Pierre Cochereau devient Directeur du Conservatoire de Nice en 1961 et crée en 1979 à la demande du gouvernement le Conservatoire National Supérieur de Musique de Lyon, qu’il dirige jusqu’à sa mort en 1984.

Avec Pierre Cochereau, l’orgue gagne une popularité jamais atteinte avant lui. Il fait connaître l’école d’orgue française dans le monde entier et le monde entier se rend à la tribune de Notre-Dame pour l’écouter. Interprète inspiré, il est une référence de la musique symphonique qu’il illustre à travers César Franck, Louis Vierne, Marcel Dupré et Maurice Duruflé. En faisant construire un orgue à tuyaux « itinérant » de 12 jeux il porte l’orgue et la musique d’orgue dans les lieux les plus divers et inattendus (salles de concerts, cinémas, théâtres, plein air) et avec la complicité de son ami trompettiste Roger Delmotte il contribue à la démocratisation de la musique.

Ses qualités pédagogiques et humaines sont reconnues de tous : enthousiasme, délicatesse, patience. Il est un homme d’esprit et d’humour, farceur à l’occasion, qui donne à la tribune de Notre-Dame le rang qu’elle occupe dans le monde musical depuis que, sous son impulsion, le clergé a autorisé les auditions du dimanche (près de 1000 concerts depuis 1968 jusqu’à sa disparition en 1984). Il y fait preuve d’un grand éclectisme en y accueillant les organistes du monde entier et en favorisant la création d’œuvres « les plus modernes à son époque » (Arvö Part, Xenakis).

Il crée l’Académie d’été de Nice où il enseigne lui-même l’orgue et l’improvisation à de jeunes organistes français et étrangers étrangers parmi lesquels les trois organistes qui lui rendront cet hommage. Toute sa vie est ainsi consacrée à la promotion des jeunes talents tant à la direction des conservatoire du Mans, de Nice et de Lyon qu’à travers le concours international d’orgue de Chartres dont il contribue à la création avec Pierre Firmin-Didot et dont il assurera de nombreuses années la présidence du jury.

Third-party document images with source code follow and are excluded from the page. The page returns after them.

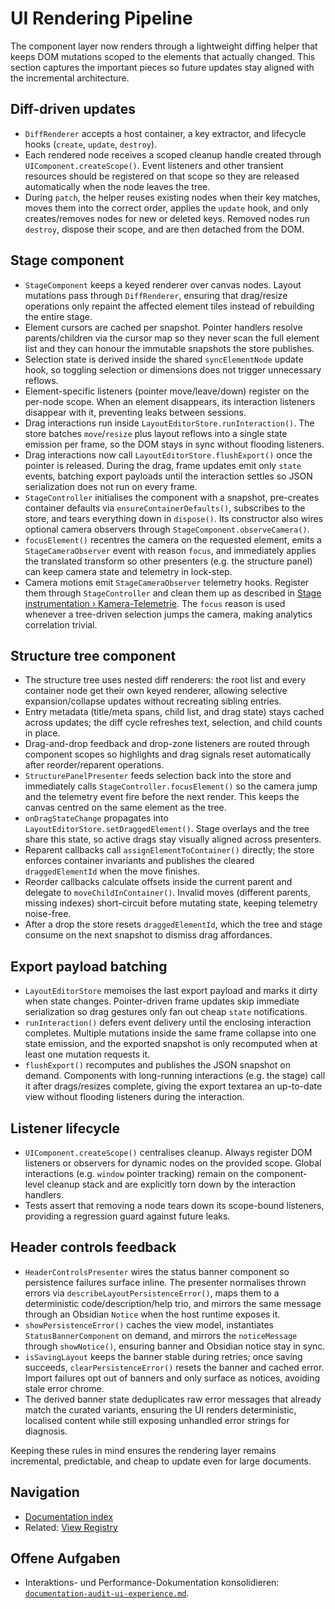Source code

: # UI Rendering Pipeline

The component layer now renders through a lightweight diffing helper that keeps DOM mutations scoped to the elements that actually changed. This section captures the important pieces so future updates stay aligned with the incremental architecture.

## Diff-driven updates

- `DiffRenderer` accepts a host container, a key extractor, and lifecycle hooks (`create`, `update`, `destroy`).
- Each rendered node receives a scoped cleanup handle created through `UIComponent.createScope()`. Event listeners and other transient resources should be registered on that scope so they are released automatically when the node leaves the tree.
- During `patch`, the helper reuses existing nodes when their key matches, moves them into the correct order, applies the `update` hook, and only creates/removes nodes for new or deleted keys. Removed nodes run `destroy`, dispose their scope, and are then detached from the DOM.

## Stage component

- `StageComponent` keeps a keyed renderer over canvas nodes. Layout mutations pass through `DiffRenderer`, ensuring that drag/resize operations only repaint the affected element tiles instead of rebuilding the entire stage.
- Element cursors are cached per snapshot. Pointer handlers resolve parents/children via the cursor map so they never scan the full element list and they can honour the immutable snapshots the store publishes.
- Selection state is derived inside the shared `syncElementNode` update hook, so toggling selection or dimensions does not trigger unnecessary reflows.
- Element-specific listeners (pointer move/leave/down) register on the per-node scope. When an element disappears, its interaction listeners disappear with it, preventing leaks between sessions.
- Drag interactions run inside `LayoutEditorStore.runInteraction()`. The store batches `move`/`resize` plus layout reflows into a single state emission per frame, so the DOM stays in sync without flooding listeners.
- Drag interactions now call `LayoutEditorStore.flushExport()` once the pointer is released. During the drag, frame updates emit only `state` events, batching export payloads until the interaction settles so JSON serialization does not run on every frame.
- `StageController` initialises the component with a snapshot, pre-creates container defaults via `ensureContainerDefaults()`, subscribes to the store, and tears everything down in `dispose()`. Its constructor also wires optional camera observers through `StageComponent.observeCamera()`.
- `focusElement()` recentres the camera on the requested element, emits a `StageCameraObserver` event with reason `focus`, and immediately applies the translated transform so other presenters (e.g. the structure panel) can keep camera state and telemetry in lock-step.
- Camera motions emit `StageCameraObserver` telemetry hooks. Register them through `StageController` and clean them up as described in [Stage instrumentation › Kamera-Telemetrie](../../docs/stage-instrumentation.md#kamera-telemetrie). The `focus` reason is used whenever a tree-driven selection jumps the camera, making analytics correlation trivial.

## Structure tree component

- The structure tree uses nested diff renderers: the root list and every container node get their own keyed renderer, allowing selective expansion/collapse updates without recreating sibling entries.
- Entry metadata (title/meta spans, child list, and drag state) stays cached across updates; the diff cycle refreshes text, selection, and child counts in place.
- Drag-and-drop feedback and drop-zone listeners are routed through component scopes so highlights and drag signals reset automatically after reorder/reparent operations.
- `StructurePanelPresenter` feeds selection back into the store and immediately calls `StageController.focusElement()` so the camera jump and the telemetry event fire before the next render. This keeps the canvas centred on the same element as the tree.
- `onDragStateChange` propagates into `LayoutEditorStore.setDraggedElement()`. Stage overlays and the tree share this state, so active drags stay visually aligned across presenters.
- Reparent callbacks call `assignElementToContainer()` directly; the store enforces container invariants and publishes the cleared `draggedElementId` when the move finishes.
- Reorder callbacks calculate offsets inside the current parent and delegate to `moveChildInContainer()`. Invalid moves (different parents, missing indexes) short-circuit before mutating state, keeping telemetry noise-free.
- After a drop the store resets `draggedElementId`, which the tree and stage consume on the next snapshot to dismiss drag affordances.

## Export payload batching

- `LayoutEditorStore` memoises the last export payload and marks it dirty when state changes. Pointer-driven frame updates skip immediate serialization so drag gestures only fan out cheap `state` notifications.
- `runInteraction()` defers event delivery until the enclosing interaction completes. Multiple mutations inside the same frame collapse into one state emission, and the exported snapshot is only recomputed when at least one mutation requests it.
- `flushExport()` recomputes and publishes the JSON snapshot on demand. Components with long-running interactions (e.g. the stage) call it after drags/resizes complete, giving the export textarea an up-to-date view without flooding listeners during the interaction.

## Listener lifecycle

- `UIComponent.createScope()` centralises cleanup. Always register DOM listeners or observers for dynamic nodes on the provided scope. Global interactions (e.g. `window` pointer tracking) remain on the component-level cleanup stack and are explicitly torn down by the interaction handlers.
- Tests assert that removing a node tears down its scope-bound listeners, providing a regression guard against future leaks.

## Header controls feedback

- `HeaderControlsPresenter` wires the status banner component so persistence failures surface inline. The presenter normalises thrown errors via `describeLayoutPersistenceError()`, maps them to a deterministic code/description/help trio, and mirrors the same message through an Obsidian `Notice` when the host runtime exposes it.
- `showPersistenceError()` caches the view model, instantiates `StatusBannerComponent` on demand, and mirrors the `noticeMessage` through `showNotice()`, ensuring banner and Obsidian notice stay in sync.
- `isSavingLayout` keeps the banner stable during retries; once saving succeeds, `clearPersistenceError()` resets the banner and cached error. Import failures opt out of banners and only surface as notices, avoiding stale error chrome.
- The derived banner state deduplicates raw error messages that already match the curated variants, ensuring the UI renders deterministic, localised content while still exposing unhandled error strings for diagnosis.

Keeping these rules in mind ensures the rendering layer remains incremental, predictable, and cheap to update even for large documents.

## Navigation

- [Documentation index](./README.md)
- Related: [View Registry](./view-registry.md)

## Offene Aufgaben

- Interaktions- und Performance-Dokumentation konsolidieren: [`documentation-audit-ui-experience.md`](../todo/documentation-audit-ui-experience.md).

Pierre Cochereau a peu composé ; il reste de lui, avant tout, la vision d’un improvisateur extraordinaire, flamboyant, engagé totalement et physiquement dans l’action. Par bonheur, le disque a conservé quelques-unes parmi les meilleures de ses improvisations, enregistrées pour la plupart aux orgues de Notre-Dame.

 

L’improvisation est peut-être un art d’illusionniste,
mais que vaudrait la vie si l’on venait à perdre l’entier de ses illusions.